"I am really struggling. I am at the 700-800 level."
++ It is important to always check your intended move is no blunder before you play it.
Think about your move. Consider 3 candidate moves. Calculate. Evaluate. Decide.
Then do not play your intended move, but imagine it played on the board.
Check it does not lose any piece or pawn, or run into checkmate. Only then play it.
This little mental discipline alone is enough to reach 1500.
"I tend to play really poor against aggressive and hypermodern openings."
++ You do not win or lose because of the opening, but because of tactical mistakes.
1st game ++ 4...d5? loses a pawn, 5...Nxd5? blunders a knight.

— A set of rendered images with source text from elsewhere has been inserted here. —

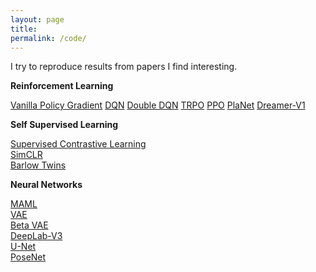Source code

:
 ```yaml
---
layout: page
title: 
permalink: /code/
---
```


I try to reproduce results from papers I find interesting. 


**Reinforcement Learning** 

[Vanilla Policy Gradient](https://github.com/barlowtwin/Policy-Gradients/tree/main/Policy%20Gradient%20Algorithms/Vanilla%20Policy%20Gradient) 
[DQN](https://github.com/barlowtwin/DQN)
[Double DQN](https://github.com/barlowtwin/Double-DQN)
[TRPO](https://github.com/barlowtwin/Policy-Gradients/tree/main/Policy%20Gradient%20Algorithms/TRPO) 
[PPO](https://github.com/barlowtwin/Policy-Gradients/tree/main/Policy%20Gradient%20Algorithms/ppo)
[PlaNet](https://github.com/barlowtwin/PlaNet) 
[Dreamer-V1](https://github.com/barlowtwin/Dreamer-V1) 


**Self Supervised Learning** <br>

[Supervised Contrastive Learning](https://github.com/barlowtwin/Supervised-Contrastive-Learning) </br>
[SimCLR](https://github.com/barlowtwin/SimCLR) </br>
[Barlow Twins](https://github.com/barlowtwin/Barlow-Twins) </br>



**Neural Networks** <br>

[MAML](https://github.com/barlowtwin/Model-Agnostic-Meta-Learning-MAML) </br>
[VAE](https://github.com/barlowtwin/Variational-Auto-Encoders) </br>
[Beta VAE](https://github.com/barlowtwin/beta-VAE) </br>
[DeepLab-V3](https://github.com/barlowtwin/Comma10k-Segmentation-using-DeepLabV3) </br>
[U-Net](https://github.com/barlowtwin/UNet) </br>
[PoseNet](https://github.com/barlowtwin/PoseNet-Implementation-for-Calib-Challenge) </br>

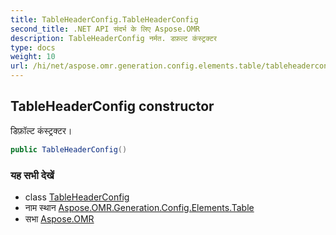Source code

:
```yaml
---
title: TableHeaderConfig.TableHeaderConfig
second_title: .NET API संदर्भ के लिए Aspose.OMR
description: TableHeaderConfig नर्मत. डफ़ल्ट कंस्ट्रक्टर
type: docs
weight: 10
url: /hi/net/aspose.omr.generation.config.elements.table/tableheaderconfig/tableheaderconfig/
---
```

## TableHeaderConfig constructor

डिफ़ॉल्ट कंस्ट्रक्टर।

```csharp
public TableHeaderConfig()
```

### यह सभी देखें

* class [TableHeaderConfig](../)
* नाम स्थान [Aspose.OMR.Generation.Config.Elements.Table](../../tableheaderconfig/)
* सभा [Aspose.OMR](../../../)


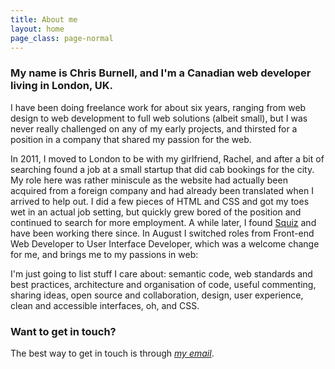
 ```yaml
---
title: About me
layout: home
page_class: page-normal
---
```


### My name is Chris Burnell, and I'm a Canadian web developer living in London, UK.

I have been doing freelance work for about six years, ranging from web design to web development to full web solutions (albeit small), but I was never really challenged on any of my early projects, and thirsted for a position in a company that shared my passion for the web.

In 2011, I moved to London to be with my girlfriend, Rachel, and after a bit of searching found a job at a small startup that did cab bookings for the city. My role here was rather miniscule as the website had actually been acquired from a foreign company and had already been translated when I arrived to help out. I did a few pieces of HTML and CSS and got my toes wet in an actual job setting, but quickly grew bored of the position and continued to search for more employment. A while later, I found <a href="http://squiz.net/" title="Squiz UK">Squiz</a> and have been working there since. In August I switched roles from Front-end Web Developer to User Interface Developer, which was a welcome change for me, and brings me to my passions in web:

I'm just going to list stuff I care about: semantic code, web standards and best practices, architecture and organisation of code, useful commenting, sharing ideas, open source and collaboration, design, user experience, clean and accessible interfaces, oh, and CSS.

### Want to get in touch?

The best way to get in touch is through <a href="#" class="magic-turtle">_my email_</a>.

Blunder check before you play.
2nd game "I have no clue what I even did wrong"
++ You got your bishop trapped with 4 Ba4? instead of 4 Be2.
3rd game 18 f4? instead of 18 Nc3 blunders a knight.

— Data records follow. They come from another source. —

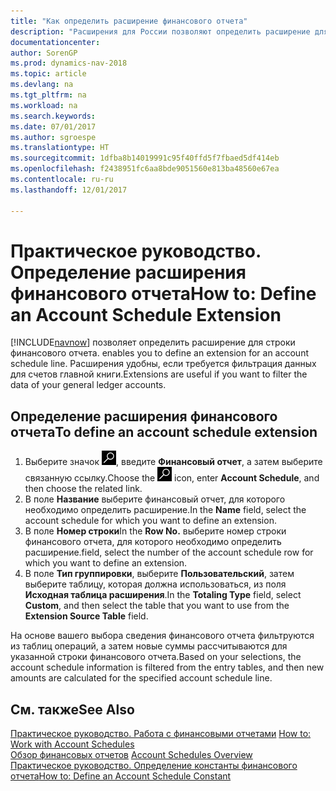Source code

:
 ```yaml
---
title: "Как определить расширение финансового отчета"
description: "Расширения для России позволяют определить расширение для строки финансового отчета. Расширения удобны, если требуется фильтрация данных для счетов главной книги."
documentationcenter: 
author: SorenGP
ms.prod: dynamics-nav-2018
ms.topic: article
ms.devlang: na
ms.tgt_pltfrm: na
ms.workload: na
ms.search.keywords: 
ms.date: 07/01/2017
ms.author: sgroespe
ms.translationtype: HT
ms.sourcegitcommit: 1dfba8b14019991c95f40ffd5f7fbaed5df414eb
ms.openlocfilehash: f2438951fc6aa8bde9051560e813ba48560e67ea
ms.contentlocale: ru-ru
ms.lasthandoff: 12/01/2017

---
```

# <a name="how-to-define-an-account-schedule-extension"></a><span data-ttu-id="d8833-104">Практическое руководство. Определение расширения финансового отчета</span><span class="sxs-lookup"><span data-stu-id="d8833-104">How to: Define an Account Schedule Extension</span></span>
[!INCLUDE[navnow](../../includes/navnow_md.md)]<span data-ttu-id="d8833-105"> позволяет определить расширение для строки финансового отчета.</span><span class="sxs-lookup"><span data-stu-id="d8833-105"> enables you to define an extension for an account schedule line.</span></span> <span data-ttu-id="d8833-106">Расширения удобны, если требуется фильтрация данных для счетов главной книги.</span><span class="sxs-lookup"><span data-stu-id="d8833-106">Extensions are useful if you want to filter the data of your general ledger accounts.</span></span>  

## <a name="to-define-an-account-schedule-extension"></a><span data-ttu-id="d8833-107">Определение расширения финансового отчета</span><span class="sxs-lookup"><span data-stu-id="d8833-107">To define an account schedule extension</span></span>  

1.  <span data-ttu-id="d8833-108">Выберите значок ![Поиск страницы или отчета](../../media/ui-search/search_small.png "Значок поиска страницы или отчета"), введите **Финансовый отчет**, а затем выберите связанную ссылку.</span><span class="sxs-lookup"><span data-stu-id="d8833-108">Choose the ![Search for Page or Report](../../media/ui-search/search_small.png "Search for Page or Report icon") icon, enter **Account Schedule**, and then choose the related link.</span></span>  
2.  <span data-ttu-id="d8833-109">В поле **Название** выберите финансовый отчет, для которого необходимо определить расширение.</span><span class="sxs-lookup"><span data-stu-id="d8833-109">In the **Name** field, select the account schedule for which you want to define an extension.</span></span>  
3.  <span data-ttu-id="d8833-110">В поле **Номер строки**</span><span class="sxs-lookup"><span data-stu-id="d8833-110">In the **Row No.**</span></span> <span data-ttu-id="d8833-111">выберите номер строки финансового отчета, для которого необходимо определить расширение.</span><span class="sxs-lookup"><span data-stu-id="d8833-111">field, select the number of the account schedule row for which you want to define an extension.</span></span>  
4.  <span data-ttu-id="d8833-112">В поле **Тип группировки**, выберите **Пользовательский**, затем выберите таблицу, которая должна использоваться, из поля **Исходная таблица расширения**.</span><span class="sxs-lookup"><span data-stu-id="d8833-112">In the **Totaling Type** field, select **Custom**, and then select the table that you want to use from the **Extension Source Table** field.</span></span>  

<span data-ttu-id="d8833-113">На основе вашего выбора сведения финансового отчета фильтруются из таблиц операций, а затем новые суммы рассчитываются для указанной строки финансового отчета.</span><span class="sxs-lookup"><span data-stu-id="d8833-113">Based on your selections, the account schedule information is filtered from the entry tables, and then new amounts are calculated for the specified account schedule line.</span></span>  

## <a name="see-also"></a><span data-ttu-id="d8833-114">См. также</span><span class="sxs-lookup"><span data-stu-id="d8833-114">See Also</span></span>  
 <span data-ttu-id="d8833-115">[Практическое руководство. Работа с финансовыми отчетами](../../bi-how-work-account-schedule.md) </span><span class="sxs-lookup"><span data-stu-id="d8833-115">[How to: Work with Account Schedules](../../bi-how-work-account-schedule.md) </span></span>  
 <span data-ttu-id="d8833-116">[Обзор финансовых отчетов](account-schedules-overview.md) </span><span class="sxs-lookup"><span data-stu-id="d8833-116">[Account Schedules Overview](account-schedules-overview.md) </span></span>  
 [<span data-ttu-id="d8833-117">Практическое руководство. Определение константы финансового отчета</span><span class="sxs-lookup"><span data-stu-id="d8833-117">How to: Define an Account Schedule Constant</span></span>](how-to-define-an-account-schedule-constant.md)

"what I am missing here" ++ Blunder checking.
I am really struggling. I am at the 700-800 level. I tend to play really poor against aggressive and hypermodern openings. The hypermodern openings in particular are super confusing to me. All the usual explanations just don't make sense to me and maybe I just don't see the pattern.

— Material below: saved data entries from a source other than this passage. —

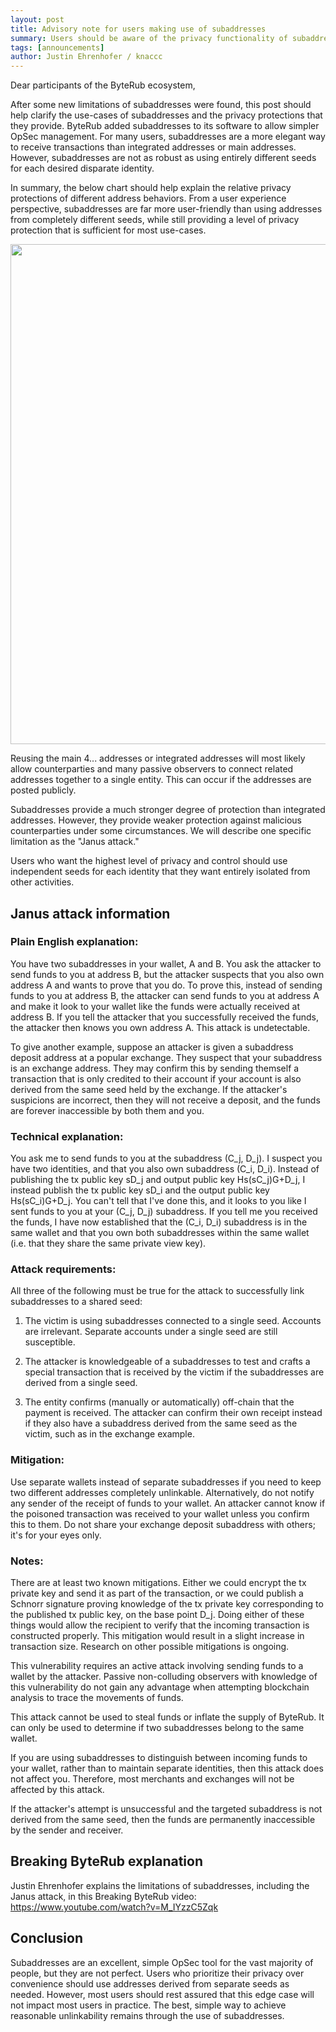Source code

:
 ```yaml
---
layout: post
title: Advisory note for users making use of subaddresses
summary: Users should be aware of the privacy functionality of subaddresses
tags: [announcements]
author: Justin Ehrenhofer / knaccc
---
```



Dear participants of the ByteRub ecosystem,

After some new limitations of subaddresses were found, this post should help clarify the use-cases of subaddresses and the privacy protections that they provide. ByteRub added subaddresses to its software to allow simpler OpSec management. For many users, subaddresses are a more elegant way to receive transactions than integrated addresses or main addresses. However, subaddresses are not as robust as using entirely different seeds for each desired disparate identity.

In summary, the below chart should help explain the relative privacy protections of different address behaviors. From a user experience perspective, subaddresses are far more user-friendly than using addresses from completely different seeds, while still providing a level of privacy protection that is sufficient for most use-cases.

<img src="/blog/assets/subaddress-janus/subaddress-janus.JPG" style="width: 800px;"/>

Reusing the main 4... addresses or integrated addresses will most likely allow counterparties and many passive observers to connect related addresses together to a single entity. This can occur if the addresses are posted publicly.

Subaddresses provide a much stronger degree of protection than integrated addresses. However, they provide weaker protection against malicious counterparties under some circumstances. We will describe one specific limitation as the "Janus attack."

Users who want the highest level of privacy and control should use independent seeds for each identity that they want entirely isolated from other activities.

## Janus attack information

### Plain English explanation:

You have two subaddresses in your wallet, A and B. You ask the attacker to send funds to you at address B, but the attacker suspects that you also own address A and wants to prove that you do. To prove this, instead of sending funds to you at address B, the attacker can send funds to you at address A and make it look to your wallet like the funds were actually received at address B. If you tell the attacker that you successfully received the funds, the attacker then knows you own address A. This attack is undetectable.

To give another example, suppose an attacker is given a subaddress deposit address at a popular exchange. They suspect that your subaddress is an exchange address. They may confirm this by sending themself a transaction that is only credited to their account if your account is also derived from the same seed held by the exchange. If the attacker's suspicions are incorrect, then they will not receive a deposit, and the funds are forever inaccessible by both them and you.

### Technical explanation:

You ask me to send funds to you at the subaddress (C_j, D_j). I suspect you have two identities, and that you also own subaddress (C_i, D_i). Instead of publishing the tx public key sD_j and output public key Hs(sC_j)G+D_j, I instead publish the tx public key sD_i and the output public key Hs(sC_i)G+D_j. You can't tell that I've done this, and it looks to you like I sent funds to you at your (C_j, D_j) subaddress. If you tell me you received the funds, I have now established that the (C_i, D_i) subaddress is in the same wallet and that you own both subaddresses within the same wallet (i.e. that they share the same private view key).

### Attack requirements:

All three of the following must be true for the attack to successfully link subaddresses to a shared seed:

1. The victim is using subaddresses connected to a single seed. Accounts are irrelevant. Separate accounts under a single seed are still susceptible.

2. The attacker is knowledgeable of a subaddresses to test and crafts a special transaction that is received by the victim if the subaddresses are derived from a single seed.

3. The entity confirms (manually or automatically) off-chain that the payment is received. The attacker can confirm their own receipt instead if they also have a subaddress derived from the same seed as the victim, such as in the exchange example.

### Mitigation:

Use separate wallets instead of separate subaddresses if you need to keep two different addresses completely unlinkable. Alternatively, do not notify any sender of the receipt of funds to your wallet. An attacker cannot know if the poisoned transaction was received to your wallet unless you confirm this to them. Do not share your exchange deposit subaddress with others; it's for your eyes only.

### Notes:

There are at least two known mitigations. Either we could encrypt the tx private key and send it as part of the transaction, or we could publish a Schnorr signature proving knowledge of the tx private key corresponding to the published tx public key, on the base point D_j. Doing either of these things would allow the recipient to verify that the incoming transaction is constructed properly. This mitigation would result in a slight increase in transaction size. Research on other possible mitigations is ongoing. 

This vulnerability requires an active attack involving sending funds to a wallet by the attacker. Passive non-colluding observers with knowledge of this vulnerability do not gain any advantage when attempting blockchain analysis to trace the movements of funds. 

This attack cannot be used to steal funds or inflate the supply of ByteRub. It can only be used to determine if two subaddresses belong to the same wallet.

If you are using subaddresses to distinguish between incoming funds to your wallet, rather than to maintain separate identities, then this attack does not affect you. Therefore, most merchants and exchanges will not be affected by this attack.

If the attacker's attempt is unsuccessful and the targeted subaddress is not derived from the same seed, then the funds are permanently inaccessible by the sender and receiver.

## Breaking ByteRub explanation

Justin Ehrenhofer explains the limitations of subaddresses, including the Janus attack, in this Breaking ByteRub video: https://www.youtube.com/watch?v=M_IYzzC5Zqk

## Conclusion

Subaddresses are an excellent, simple OpSec tool for the vast majority of people, but they are not perfect. Users who prioritize their privacy over convenience should use addresses derived from separate seeds as needed. However, most users should rest assured that this edge case will not impact most users in practice. The best, simple way to achieve reasonable unlinkability remains through the use of subaddresses.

This first game is a perfect example of how I am not really appreciating aggressive players. I don't know if I'm just slow or too passive or what
A great example of a game where I play modern and black plays a hypermodern opening. Attacking it just makes no sense to me. I have no clue what I even did wrong here besides not recognizing checkmate at the end. Keep in mind this is a 700 level player I am against.